84 Charing Cross Road
        Viajar é percorrer caminhos já percorridos na imaginação, buscar referências culturais e emotivas, reescrever a história pessoal. Assim, acreditando, tão logo cheguei a Londres, viagem puramente cultural e saudosista, tomei o metrô. Destino: Charing Cross Road.
        Lá está o número 84, fechado e com avisos judiciais nas portas de vidro. Exatamente como no filme de David Jones, estrelado por Anne Bancroft e Anthony Hopkins, baseado no livro da americana Helena Hanff/
        Se você não viu o filme e gosta igualmente de livros, corra na locadora mais próxima e alugue 84 Charing Cross Road, incompreensivelmente traduzido no Brasil para Nunca Te Vi Sempre Te Amei.
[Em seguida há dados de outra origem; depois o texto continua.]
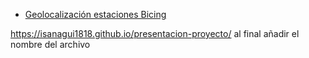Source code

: - [Geolocalización estaciones Bicing](https://isanagui1818.github.io/presentacion-proyecto/Geolocalizacion_estaciones_bicing.html)



https://isanagui1818.github.io/presentacion-proyecto/
al final añadir el nombre del archivo

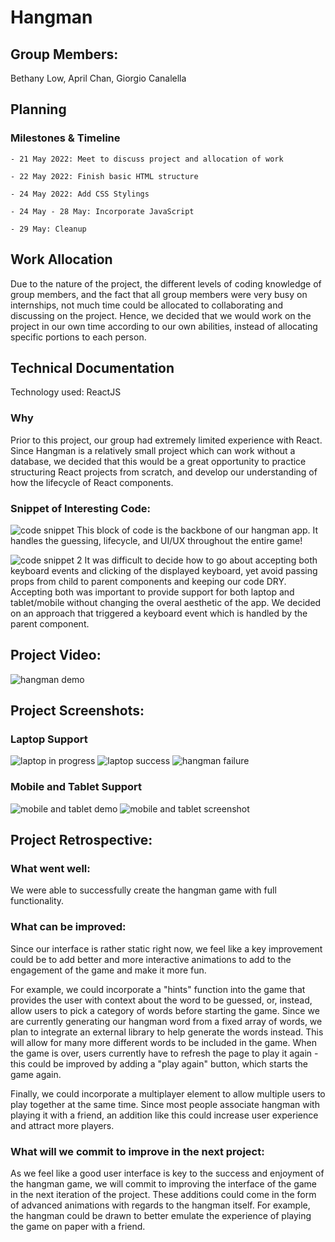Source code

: # Hangman
## Group Members:
  Bethany Low, April Chan, Giorgio Canalella
  
##  Planning
###    Milestones & Timeline
    
    - 21 May 2022: Meet to discuss project and allocation of work
    
    - 22 May 2022: Finish basic HTML structure
    
    - 24 May 2022: Add CSS Stylings
    
    - 24 May - 28 May: Incorporate JavaScript
    
    - 29 May: Cleanup
  
##  Work Allocation
  
  Due to the nature of the project, the different levels of coding knowledge of group members, and the fact that all group members were very busy on internships, not much time could be allocated to collaborating and discussing on the project. Hence, we decided that we would work on the project in our own time according to our own abilities, instead of allocating specific portions to each person.
    
## Technical Documentation

Technology used: ReactJS

###  Why
Prior to this project, our group had extremely limited experience with React. Since Hangman is a relatively small project which can work without a database, we decided that this would be a great opportunity to practice structuring React projects from scratch, and develop our understanding of how the lifecycle of React components.

### Snippet of Interesting Code:
![code snippet](/hangman/media/code-snippet-1.png)
This block of code is the backbone of our hangman app. It handles the guessing, lifecycle, and UI/UX throughout the entire game!

![code snippet 2](/hangman/media/code-snippet-2.png)
It was difficult to decide how to go about accepting both keyboard events and clicking of the displayed keyboard, yet avoid passing props from child to parent components and keeping our code DRY. Accepting both was important to provide support for both laptop and tablet/mobile without changing the overal aesthetic of the app. We decided on an approach that triggered a keyboard event which is handled by the parent component.

## Project Video:
![hangman demo](./hangman/media/hangman-recording.gif)

## Project Screenshots:
### Laptop Support
![laptop in progress](/hangman/media/hangman-inprogress.png)
![laptop success](/hangman/media/hangman-success.png)
![hangman failure](/hangman/media/hangman-failure.png)

### Mobile and Tablet Support
![mobile and tablet demo](/hangman/media/hangman-mobile.gif)
![mobile and tablet screenshot](/hangman/media/hangman-mobile.png)

## Project Retrospective:

###   What went well:
We were able to successfully create the hangman game with full functionality.

###   What can be improved:
Since our interface is rather static right now, we feel like a key improvement could be to add better and more interactive animations to add to the engagement of the game and make it more fun. 

For example, we could incorporate a "hints" function into the game that provides the user with context about the word to be guessed, or, instead, allow users to pick a category of words before starting the game. Since we are currently generating our hangman word from a fixed array of words, we plan to integrate an external library to help generate the words instead. This will allow for many more different words to be included in the game. When the game is over, users currently have to refresh the page to play it again - this could be improved by adding a "play again" button, which starts the game again. 

Finally, we could incorporate a multiplayer element to allow multiple users to play together at the same time. Since most people associate hangman with playing it with a friend, an addition like this could increase user experience and attract more players.

###   What will we commit to improve in the next project:
As we feel like a good user interface is key to the success and enjoyment of the hangman game, we will commit to improving the interface of the game in the next iteration of the project. These additions could come in the form of advanced animations with regards to the hangman itself. For example, the hangman could be drawn to better emulate the experience of playing the game on paper with a friend.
Trata-se de uma verdadeira balada de amor à palavra escrita e quem o assistir saberá exatamente daquilo que estou falando.
        Desconheço a história do prédio nos últimos 25 anos, desde que a escritora Helene Hanff aqui chegou, após ter planejado esta viagem durante anos, quando trocava cartas com o gerente da livraria Marks & Co. que aqui funcionou até 1971. O que sei é que a emoção provocada pela desoladora imagem de agora é a mesmíssima da confessada pela escritora, quando veio a Londres para divulgar o lançamento do seu livro e realizar, por fim, o velho sonho.
        Melancólica, percorro a Charing Cross Road, situada no Soho, região onde se concentram muitos dos melhores teatros da cidade e onde tudo acontece. As livrarias e os alfarrabistas se multiplicam. Expostos ostensivamente nas vitrinas e nas calçadas, lançamentos ao lado de raridades, clássicos e experimentos, cultura underground. Pura celebração.
        Depois de muito vasculhar, constam: esqueceram de nós. O Brasil é um continente (para eles — parece) inexistente. Além do mais, os preços de agora em nada se parecem com aqueles dos livros usados que Frank Doel remetia pelo correio a Helene Hanff, na década de 60.
        Tento refazer a trajetória de Helene, relatada na segunda parte do mesmo livro, denominada "A Duquesa de Bllomsbury" (publicado no Brasil, em 1988, pela Casa-Maria Editorial Milmam Edições - RJ). Dirijo-me à Russell Square, praça do século XVIII, local de predileção da escritora e onde o poeta T. S. Eliot trabalhou de 1925 a 1965.
        Constato que esta praça repleta de história, fica a uma quadra do meu hotel que, por sua vez, está localizado em Bloomsbury e Fitzrovia, onde, no começo do século, Virgínia Woolf e o seu grupo, o Bloomsbury, fazia suas estripulias. O meu agente de viagens, que me sugeriu o hotel, talvez acredite em coincidências, eu não. Atavicamente, acredito em determinismo e fatalização.